*** Input material ***
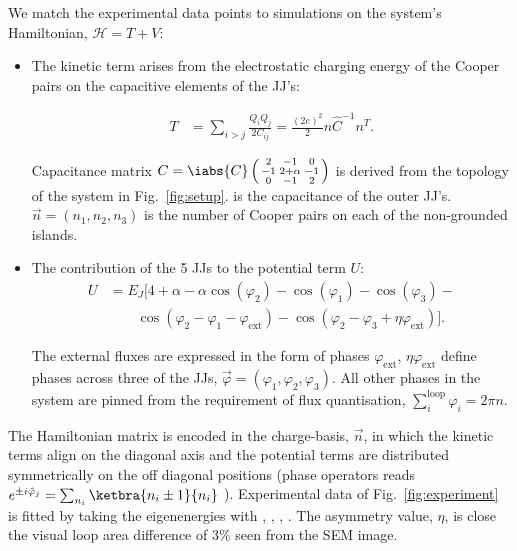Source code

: \noindent We match the experimental data points to simulations on the system's Hamiltonian, $ \mathcal{H} = T + V $:
\begin{itemize}
	
\item The kinetic term arises from the electrostatic charging energy of the Cooper pairs on the capacitive elements of the JJ's:
	
  \begin{equation}\label{eq:kinetic}
    \begin{aligned}
      T & = \sum_{i>j}\frac{Q_iQ_j}{2C_{ij}} = \frac{(2e)^2}{2}n\hat{C}^{-1}n^{T}.
    \end{aligned}
  \end{equation}
	
  \noindent Capacitance matrix
  $ C=\iabs{C}\left(\begin{smallmatrix} 2 & -1 & 0\\ -1 & 2 + \alpha & -1\\
      0 & -1 & 2 \end{smallmatrix}\right)$ is derived from the topology of the system in Fig.~\ref{fig:setup}.  is the
  capacitance of the outer JJ's.  $ \vec{n} = (n_1, n_2, n_3) $ is the number of Cooper pairs on each of the non-grounded islands.
	
\item The contribution of the 5 JJs to the potential term $ U $:
  \begin{equation}\label{eq:potential}
    \begin{aligned}
      U & = E_J\big[4 + \alpha - \alpha\cos(\varphi_{2}) -\cos(\varphi_{1}) -\cos(\varphi_{3}) - \\ & \qquad \cos(\varphi_{2} - \varphi_{1} - \varphi_{\text{ext}}) - \cos(\varphi_{2} -
      \varphi_{3} + \eta\varphi_{\text{ext}})\big].
    \end{aligned}
  \end{equation}
	
  \noindent The external fluxes are expressed in the form of phases $ \varphi_\text{ext} $, $ \eta\varphi_\text{ext} $ define phases across three
  of the JJs, $ \vec{\varphi} = (\varphi_1, \varphi_2, \varphi_3) $. All other phases in the system are pinned from the requirement of flux quantisation,
  $ \sum_i^{\text{loop}} \varphi_i = 2\pi n $.
\end{itemize}

\noindent The Hamiltonian matrix is encoded in the charge-basis, $\vec{n} $, in which the kinetic terms align on the diagonal axis
and the potential terms are distributed symmetrically on the off diagonal positions (phase operators reads
$ e^{\pm i\hat{\varphi}_j} = \sum_{n_i}\ketbra{n_i\pm1}{n_i}$ \cite{phase}). Experimental data of Fig.~\ref{fig:experiment} is fitted by
taking the eigenenergies with , , , . The
asymmetry value, $ \eta $, is close the visual loop area difference of 3\% seen from the SEM image.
*** End of Input material ***
Problem to solve:
Copy, exactly as written, the lines above, beginning with the one that contains "and the potential" and ending with the last.

Answer to this exercise:
and the potential terms are distributed symmetrically on the off diagonal positions (phase operators reads
$ e^{\pm i\hat{\varphi}_j} = \sum_{n_i}\ketbra{n_i\pm1}{n_i}$ \cite{phase}). Experimental data of Fig.~\ref{fig:experiment} is fitted by
taking the eigenenergies with , , , . The
asymmetry value, $ \eta $, is close the visual loop area difference of 3\% seen from the SEM image.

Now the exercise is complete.